The White House on Monday published a statement by national security adviser Jake Sullivan calling this particular spying authority “one of the nation’s most critical intelligence tools used to protect the homeland and the American people.”

Even if that’s true, Justice Department officials have failed to resist the temptation to peek at the emails of their domestic political enemies under the guise of prosecuting foreign spies.

Despite the safeguards that were supposed to be in place, activists at the FBI who opposed then-presidential candidate Donald Trump spun a fable to the secret court that’s supposed to oversee the process to obtain a warrant to spy on Mr. Trump’s campaign in 2016.

While this warrant was not filed under Section 702, the episode demonstrates how easy it is to manufacture a foreign connection.

Mr. Sullivan was among the first to proclaim a Russian conspiracy while serving as adviser to former Secretary of State Hillary Clinton’s 2016 presidential campaign.

According to his testimony before the House Intelligence Committee, Mr. Sullivan met behind the scenes with the major television networks to brief them on “the nature of the connections between several members of Trump’s foreign policy and political team and elements of the Russian Government.”

Then-FBI attorney Kevin Clinesmith carried the Clinton campaign’s tale further down the field, admitting that he forged an email to bolster the FBI’s preposterous assertion that Carter Page, a volunteer on the Trump campaign, was part of a “well-developed conspiracy” with Russia.

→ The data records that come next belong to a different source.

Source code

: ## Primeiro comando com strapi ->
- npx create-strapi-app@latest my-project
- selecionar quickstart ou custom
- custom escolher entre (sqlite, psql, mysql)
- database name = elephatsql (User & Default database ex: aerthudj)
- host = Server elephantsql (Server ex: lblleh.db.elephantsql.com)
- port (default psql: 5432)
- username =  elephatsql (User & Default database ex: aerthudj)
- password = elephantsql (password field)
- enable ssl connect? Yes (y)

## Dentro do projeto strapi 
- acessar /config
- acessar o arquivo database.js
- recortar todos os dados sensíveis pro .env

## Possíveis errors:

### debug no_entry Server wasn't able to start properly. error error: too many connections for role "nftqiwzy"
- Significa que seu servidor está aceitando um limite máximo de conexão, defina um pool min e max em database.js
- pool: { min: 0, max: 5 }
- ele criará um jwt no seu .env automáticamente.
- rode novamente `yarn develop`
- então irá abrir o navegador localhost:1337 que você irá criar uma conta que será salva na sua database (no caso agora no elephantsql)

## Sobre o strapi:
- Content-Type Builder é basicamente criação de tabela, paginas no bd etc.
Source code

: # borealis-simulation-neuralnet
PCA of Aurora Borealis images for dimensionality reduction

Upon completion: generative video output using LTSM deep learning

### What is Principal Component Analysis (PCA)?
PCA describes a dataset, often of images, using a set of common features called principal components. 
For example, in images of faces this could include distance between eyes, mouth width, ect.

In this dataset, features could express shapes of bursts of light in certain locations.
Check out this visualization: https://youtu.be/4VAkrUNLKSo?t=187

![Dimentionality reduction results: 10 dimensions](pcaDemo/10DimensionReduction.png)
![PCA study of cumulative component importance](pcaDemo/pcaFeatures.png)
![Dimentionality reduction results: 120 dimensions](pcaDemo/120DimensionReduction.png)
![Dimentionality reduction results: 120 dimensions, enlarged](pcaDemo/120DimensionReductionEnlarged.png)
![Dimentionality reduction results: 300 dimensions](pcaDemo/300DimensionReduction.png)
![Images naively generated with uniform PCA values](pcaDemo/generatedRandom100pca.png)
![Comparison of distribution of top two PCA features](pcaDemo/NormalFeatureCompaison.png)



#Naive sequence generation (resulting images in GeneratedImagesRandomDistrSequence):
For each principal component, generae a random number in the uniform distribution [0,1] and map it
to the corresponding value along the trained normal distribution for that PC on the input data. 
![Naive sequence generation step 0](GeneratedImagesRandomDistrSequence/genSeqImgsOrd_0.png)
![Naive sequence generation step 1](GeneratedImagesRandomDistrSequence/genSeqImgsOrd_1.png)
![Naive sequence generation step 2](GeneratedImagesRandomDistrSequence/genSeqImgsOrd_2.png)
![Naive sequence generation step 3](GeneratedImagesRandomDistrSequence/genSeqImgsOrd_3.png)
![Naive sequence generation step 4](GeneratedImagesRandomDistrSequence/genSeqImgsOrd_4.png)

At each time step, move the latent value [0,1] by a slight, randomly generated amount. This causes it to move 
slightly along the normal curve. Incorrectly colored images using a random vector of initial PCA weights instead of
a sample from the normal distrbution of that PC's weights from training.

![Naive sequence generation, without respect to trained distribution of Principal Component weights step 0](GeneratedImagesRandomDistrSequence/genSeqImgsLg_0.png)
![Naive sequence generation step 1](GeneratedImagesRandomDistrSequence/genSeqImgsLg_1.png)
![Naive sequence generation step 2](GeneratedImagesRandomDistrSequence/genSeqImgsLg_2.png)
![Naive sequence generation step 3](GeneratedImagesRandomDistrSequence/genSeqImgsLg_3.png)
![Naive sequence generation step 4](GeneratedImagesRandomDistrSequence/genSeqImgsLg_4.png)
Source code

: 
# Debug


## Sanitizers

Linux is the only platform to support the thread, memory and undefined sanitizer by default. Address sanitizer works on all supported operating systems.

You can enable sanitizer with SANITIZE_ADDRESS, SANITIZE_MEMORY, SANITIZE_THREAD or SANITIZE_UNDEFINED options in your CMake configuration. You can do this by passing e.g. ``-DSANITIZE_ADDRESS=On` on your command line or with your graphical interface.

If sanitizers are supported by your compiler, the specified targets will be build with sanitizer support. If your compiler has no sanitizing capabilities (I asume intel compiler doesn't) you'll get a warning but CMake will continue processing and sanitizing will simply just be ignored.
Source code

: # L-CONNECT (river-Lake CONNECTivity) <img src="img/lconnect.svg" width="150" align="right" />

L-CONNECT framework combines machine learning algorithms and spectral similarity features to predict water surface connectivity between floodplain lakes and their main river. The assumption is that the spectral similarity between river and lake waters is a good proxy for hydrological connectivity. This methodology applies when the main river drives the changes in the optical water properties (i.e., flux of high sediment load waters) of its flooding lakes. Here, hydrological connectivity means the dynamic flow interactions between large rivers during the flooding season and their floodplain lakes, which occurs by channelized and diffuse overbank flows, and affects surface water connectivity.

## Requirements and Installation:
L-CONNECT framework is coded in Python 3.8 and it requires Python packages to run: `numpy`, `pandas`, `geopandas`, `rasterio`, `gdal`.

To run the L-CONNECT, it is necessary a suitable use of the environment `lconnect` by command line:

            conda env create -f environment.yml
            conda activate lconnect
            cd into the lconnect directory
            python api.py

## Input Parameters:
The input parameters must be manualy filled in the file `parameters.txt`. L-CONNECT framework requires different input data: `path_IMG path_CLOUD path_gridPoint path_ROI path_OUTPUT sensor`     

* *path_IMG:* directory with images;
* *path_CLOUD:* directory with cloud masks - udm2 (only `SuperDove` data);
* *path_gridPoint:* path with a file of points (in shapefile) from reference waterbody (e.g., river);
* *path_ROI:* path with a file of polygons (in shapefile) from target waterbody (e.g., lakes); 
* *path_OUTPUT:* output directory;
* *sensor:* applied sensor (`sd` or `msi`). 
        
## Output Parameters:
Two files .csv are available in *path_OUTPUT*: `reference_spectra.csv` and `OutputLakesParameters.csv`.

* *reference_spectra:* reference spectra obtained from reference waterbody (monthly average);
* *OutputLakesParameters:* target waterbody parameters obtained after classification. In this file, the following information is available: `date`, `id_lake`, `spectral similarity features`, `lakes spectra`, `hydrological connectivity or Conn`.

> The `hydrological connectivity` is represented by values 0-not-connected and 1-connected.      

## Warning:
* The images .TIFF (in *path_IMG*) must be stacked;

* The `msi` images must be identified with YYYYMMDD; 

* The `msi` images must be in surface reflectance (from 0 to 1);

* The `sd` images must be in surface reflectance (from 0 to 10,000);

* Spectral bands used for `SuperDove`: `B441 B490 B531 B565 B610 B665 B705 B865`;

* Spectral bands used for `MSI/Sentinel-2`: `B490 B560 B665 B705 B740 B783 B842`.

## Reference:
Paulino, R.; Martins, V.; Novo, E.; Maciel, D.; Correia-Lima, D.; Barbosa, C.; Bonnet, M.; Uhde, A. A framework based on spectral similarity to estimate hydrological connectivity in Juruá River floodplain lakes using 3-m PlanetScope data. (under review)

The email had been specifically altered to conceal the fact that Mr. Page wasn’t spying for the Russians. Instead, he was a source for the CIA.

FISA warrants are supposed to be among the nation’s most carefully guarded secrets, yet the existence of the warrant against Mr. Page was leaked by a Senate Intelligence Committee staffer to reporters who kicked off a media firestorm under the headline “FBI obtained FISA warrant to monitor Trump adviser Carter Page.”

The gist of all this is that the Clinton campaign cooked up false claims about its political opponent that were laundered through the Justice Department to add legitimacy. This fabrication dogged the Trump administration from the earliest days of his presidency to his last, undermining his ability to govern.

FBI agents either knowingly schemed with a political party to interfere with an election and a presidency, or they were duped by political actors into accomplishing the same ends. Either interpretation argues strongly against ever trusting federal officials with sweeping surveillance authority.

FISA Court judges played along with the farce.

Instead of renewing FISA authority, Congress needs to commission a thorough audit to pare back not just Section 702, but all of the spy powers that are too easily abused for political purposes.